Given data START

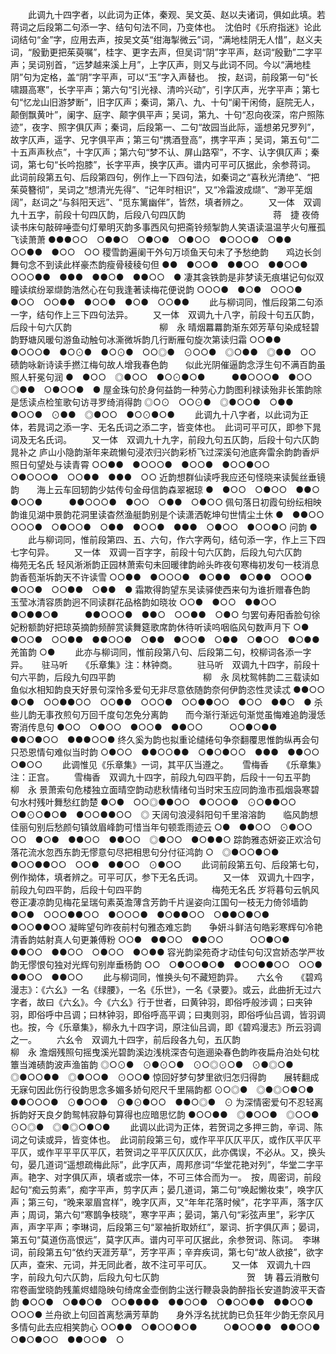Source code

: <!-- { "loadSidebar": true } -->
   　　此调九十四字者，以此词为正体，秦观、吴文英、赵以夫诸词，俱如此填。若蒋词之后段第二句添一字、结句句法不同，乃变体也。　沈伯时《乐府指迷》论此词结句“金”字，应用去声，按吴文英“绀海掣微云”词，“满地桂阴无人惜”，赵义夫词，“殷勤更把茱萸嘱”，桂字、更字去声，但吴词“阴”字平声，赵词“殷勤”二字平声；吴词别首，“远梦越来溪上月”，上字仄声，则又与此词不同。今以“满地桂阴”句为定格，盖“阴”字平声，可以“玉”字入声替也。　按，赵词，前段第一句“长啸蹑高寒”，长字平声；第六句“引光禄、清吟兴动”，引字仄声，光字平声；第七句“忆龙山旧游梦断”，旧字仄声；秦词，第八、九、十句“阑干闲倚，庭院无人，颠倒飘黄叶”，阑字、庭字、颠字俱平声；吴词，第九、十句“忍向夜深，帘户照陈迹”，夜字、照字俱仄声；秦词，后段第一、二句“故园当此际，遥想弟兄罗列”，故字仄声，遥字、兄字俱平声；第三句“携酒登高”，携字平声；吴词，第五句“二十五声声秋点”，十字仄声；第六句“梦不认、屏山路窄”，不字、认字俱仄声；秦词，第七句“长吟抱膝”，长字平声，换字仄声。谱内可平可仄据此，余参蒋词。　此词前段第五句、后段第四句，例作上一下四句法，如秦词之“喜秋光清绝”、“把茱萸簪彻”，吴词之“想清光先得”、“记年时相识”，又“冷霜波成缬”、“渺平芜烟阔”，赵词之“与斜阳天远”、“觅东篱幽伴”，皆然，填者辨之。 
　　又一体　双调九十五字，前段十句四仄韵，后段八句四仄韵　　　　　　　　　　蒋　捷
夜倚读书床句敲碎唾壶句灯晕明灭韵多事西风句把斋铃频掣韵人笑语读温温芋火句雁孤飞读萧萧
●●●○○　○●●○　○●○●　○●○○　●○○○●　○●●　○○●●　●○○　○○
稷雪韵遍阑干外句万顷鱼天句未了予愁绝韵　　鸡边长剑舞句念不到读此样豪杰韵瘦骨稜稜句但
●●　●○○●　●●○○　●●○○●　　　○○○●●　●●●　●●○●　●●○○　●
凄其衾铁韵是非梦读无痕堪记句似双瞳读缤纷翠缬韵浩然心在句我逢著读梅花便说韵
○○○●　●○●　○○○●　●○○　○○●●　●○○●　●○●　○○●●
   　　此与柳词同，惟后段第二句添一字，结句作上三下四句法异。 
　　又一体　双调九十八字，前段十句五仄韵，后段十句六仄韵　　　　　　　　　　柳　永
晴烟羃羃韵渐东郊芳草句染成轻碧韵野塘风暖句游鱼动触句冰澌微坼韵几行断雁句旋次第读归霜
○○●●　●○○○●　●○⊙●　●○⊙●　○○◎●　⊙○○●　◎○●●　◎●●　○○
碛韵咏新诗读手撚江梅句故人增我春色韵　　似此光阴催逼韵念浮生句不满百韵虽照人轩冕句润
●　●○○　◎●○○　●○⊙●○●　　　●●○○○●　●○○　◎●●　○●○○●　●
屋金珠句於身何益韵一种劳心力韵图利禄读殆非长策韵除是恁读点检笙歌句访寻罗绮消得韵
◎○⊙　○○⊙●　◎●○○●　○●●　●○○●　⊙●●　◎●○○　●○⊙●○●
   　　此调九十八字者，以此词为正体，若晁词之添一字、无名氏词之添二字，皆变体也。　此词可平可仄，即参下晁词及无名氏词。 
　　又一体　双调九十九字，前段九句五仄韵，后段十句六仄韵　　　　　　　　　　晁补之
庐山小隐韵渐年来疏懒句浸浓归兴韵彩桥飞过深溪句池底奔雷余韵韵香炉照日句望处与读青霄
○○●●　●○○○●　●○○●　●○○●○○　○●○○○●　○○●●　●●●　○○
近韵想群仙读呼我应还句怪晓来读鬓丝垂镜韵　　海上云车回轫韵少姑传句金母信韵森翠裾琼
●　●○○　○●○○　●●○　●○○●　　　●●○○○●　●○○　○●●　○●○○
佩句落日初霞句纷纭相映韵谁见湖中景韵花洞里读杳然渔艇韵别是个读潇洒乾坤句世情尘土休
●　●●○○　○○○●　○●○○●　○●●　●○○●　●●●　○●○○　●○○●○
问韵
●
   　　此与柳词同，惟前段第四、五、六句，作六字两句，结句添一字，作上三下四七字句异。 
　　又一体　双调一百字字，前段十句六仄韵，后段九句六仄韵　　　　　　　　梅苑无名氏
轻风淅淅韵正园林萧索句未回暖律韵岭头昨夜句寒梅初发句一枝消息韵香苞渐坼韵天不许读雪
○○●●　●○○○●　●○●●　●○●●　○○○●　●○○●　○○●●　○●●　●
霜欺得韵望东吴读驿使西来句为谁折赠春色韵　　玉莹冰清容质韵迥不同读群花品格韵如晓妆
○○●　●○○　●●○○　●○●●○●　　　●●○○○●　●●○　○○●●　○●○
匀罢句寿阳香脸句徐妃粉额韵好把琼英摘韵频醉赏读舞筵歌席韵休待听读呜咽临风句数声月下
○●　●○○●　○○●●　●●○○●　○●●　●○○●　○●●　○●○○　●○●●
羌笛韵
○●
   　　此亦与柳词同，惟前段第八句、后段第二句，校柳词各添一字异。 
　
驻马听　　《乐章集》注：林钟商。
　　驻马听　双调九十四字，前段十句六平韵，后段九句四平韵　　　　　　　　　　柳　永
凤枕鸳帏韵二三载读如鱼似水相知韵良天好景句深怜多爱句无非尽意依随韵奈何伊韵恣性灵读忒
●●○○　●○●　○○●●○○　○○●●　○○○●　○○●●○○　●○○　●●○　●
杀些儿韵无事孜煎句万回千度句怎免分离韵　　而今渐行渐远句渐觉虽悔难追韵漫恁寄消传息句
●○○　○●○○　●○○●　●●○○　　　○○●○●●　●●○●○○　●●●○○●
终久奚为韵也拟重论缱绻句争奈翻覆思惟韵纵再会句只恐恩情句难似当时韵
○●○○　●●○○●●　○●○●○○　●●●　●●○○　○●○○
   　　此调惟见《乐章集》一词，其平仄当遵之。 
　
雪梅香　　《乐章集》注：正宫。
　　雪梅香　双调九十四字，前段九句四平韵，后段十一句五平韵　　　　　　　　　柳　永
景萧索句危楼独立面晴空韵动悲秋情绪句当时宋玉应同韵渔市孤烟袅寒碧句水村残叶舞愁红韵楚
●○●　○○◎●●○○　●○○○●　⊙○●●○○　○●⊙○●○●　●○○●●○○　◎
天阔句浪浸斜阳句千里溶溶韵　　临风韵想佳丽句别后愁颜句镇敛眉峰韵可惜当年句顿乖雨迹云
○●　●●○○　⊙●○○　　　○○　●○●　●●○○　●●○○　◎●○○　●○●●○
踪韵雅态妍姿正欢洽句落花流水忽西东韵无憀意句尽把相思句分付征鸿韵
○　◎●○○●○●　●○○●●○○　○○●　●●○○　⊙●○○
   　　此词前段第五句、后段第七句，例作拗体，填者辨之。可平可仄，参下无名氏词。 
　　又一体　双调九十四字，前段九句四平韵，后段十句四平韵　　　　　　　　梅苑无名氏
岁将暮句云帆风卷正凄凉韵见梅花呈瑞句素英澹薄含芳韵千片逞姿向江国句一枝无力倚邻墙韵
●○●　○○○●●○○　●○○○●　●○●●○○　○●●○●○●　●○○●●○○
凝眸望句昨夜前村句雅态难忘韵　　争妍斗鲜洁句皓彩寒辉句冷艳清香韵姑射真人句更兼傅粉
○○●　●●○○　●●○○　　　○○●○●　●●○○　●●○○　○●○○　●○●●
容光韵梁苑奇才动佳句句汉宫娇态学严妆韵无憀恨句独对光辉句别岸垂杨韵
○○　○●○○●○●　●○○●●○○　○○●　●●○○　●●○○
   　　此与柳词同，惟换头句不藏短韵异。 
　
六幺令　　《碧鸡漫志》：《六幺》一名《绿腰》，一名《乐世》，一名《录要》。或云，此曲折无过六字者，故曰《六幺》。今《六幺》行于世者，曰黄钟羽，即俗呼般涉调；曰夹钟羽，即俗呼中吕调；曰林钟羽，即俗呼高平调；曰夷则羽，即俗呼仙吕调，皆羽调也。按，今《乐章集》，柳永九十四字词，原注仙吕调，即《碧鸡漫志》所云羽调之一。
　　六幺令　双调九十四字，前后段各九句，五仄韵　　　　　　　　　　　　　　　柳　永
澹烟残照句摇曳溪光碧韵溪边浅桃深杏句迤逦染春色韵昨夜扁舟泊处句枕簟当滩碛韵波声渔笛韵
◎○⊙●　⊙●⊙○●　⊙○◎⊙○●　⊙●◎○●　◎●○○●●　◎●○○●　⊙○○●
惊回好梦句梦里欲归怎归得韵　　展转翻成无寐句因此伤行役韵思念多媚多娇句咫尺千里隔韵都
⊙○◎●　◎●◎○●○●　　　●●○○○●　⊙●○○●　⊙●⊙●○○　●●○◎●　⊙
为深情密爱句不忍轻离拆韵好天良夕韵鸳帏寂静句算得也应暗思忆韵
●○○●●　◎●○○●　◎○○●　⊙○◎●　◎●◎○●○●
   　　此调以此词为正体，若贺词之多押三韵，辛词、陈词之句读或异，皆变体也。　此词前段第三句，或作平平仄仄平仄，或作仄平仄平平仄，或作平平平仄平仄，若贺词之平平仄仄仄仄，此亦偶误，不必从。又，换头句，晏几道词“遥想疏梅此际”，此字仄声，周邦彦词“华堂花艳对列”，华堂二字平声。艳字、对字俱仄声，填者或宗一体，不可三体合而为一。　按，周密词，前段起句“痴云剪素”，痴字平声，剪字仄声；晏几道词，第二句“唤起懒妆束”，唤字仄声；第三句，“晚来翠眉宫样”，晚字仄声，又“年年花落时候”，花字平声，落字仄声；周词，第六句“寒鹊争枝晓”，寒字平声；晏词，第八句“彩弦声里”，彩字仄声，声字平声；李琳词，后段第三句“翠袖折取娇红”，翠词、折字俱仄声；晏词，第五句“莫道伤高恨远”，莫字仄声。谱内可平可仄据此，余参贺词、陈词。　李琳词，前段第五句“依约天涯芳草”，芳字平声；辛弃疾词，第七句“故人欲接”，欲字仄声，查宋、元词，并无同此者，故不注可平可仄。 
　　又一体　双调九十四字，前段九句六仄韵，后段九句七仄韵　　　　　　　　　　贺　铸
暮云消散句帘卷画堂晓韵残薰烬蜡隐映句绮席金壶倒韵尘送行鞭袅袅韵醉指长安道韵波平天杳韵
●○○●　○●●○●　○○●●●●　●●○○●　○●○○●●　●●○○●　○○○●
兰舟欲上句回首离愁满芳草韵　　身外浮名扰扰韵已负狂年少韵无奈风月多情句此去应相笑韵心
○○●●　○●○○●○●　　　○●○○●●　●●○○●　○●○●○○　●●○○●　○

Given data END

* [Try it]
Copy all lines in the listing above where the string "双调九十四字" appears.

* [Answer to this problem]
　　驻马听　双调九十四字，前段十句六平韵，后段九句四平韵　　　　　　　　　　柳　永
　　雪梅香　双调九十四字，前段九句四平韵，后段十一句五平韵　　　　　　　　　柳　永
　　又一体　双调九十四字，前段九句四平韵，后段十句四平韵　　　　　　　　梅苑无名氏
　　六幺令　双调九十四字，前后段各九句，五仄韵　　　　　　　　　　　　　　　柳　永
　　又一体　双调九十四字，前段九句六仄韵，后段九句七仄韵　　　　　　　　　　贺　铸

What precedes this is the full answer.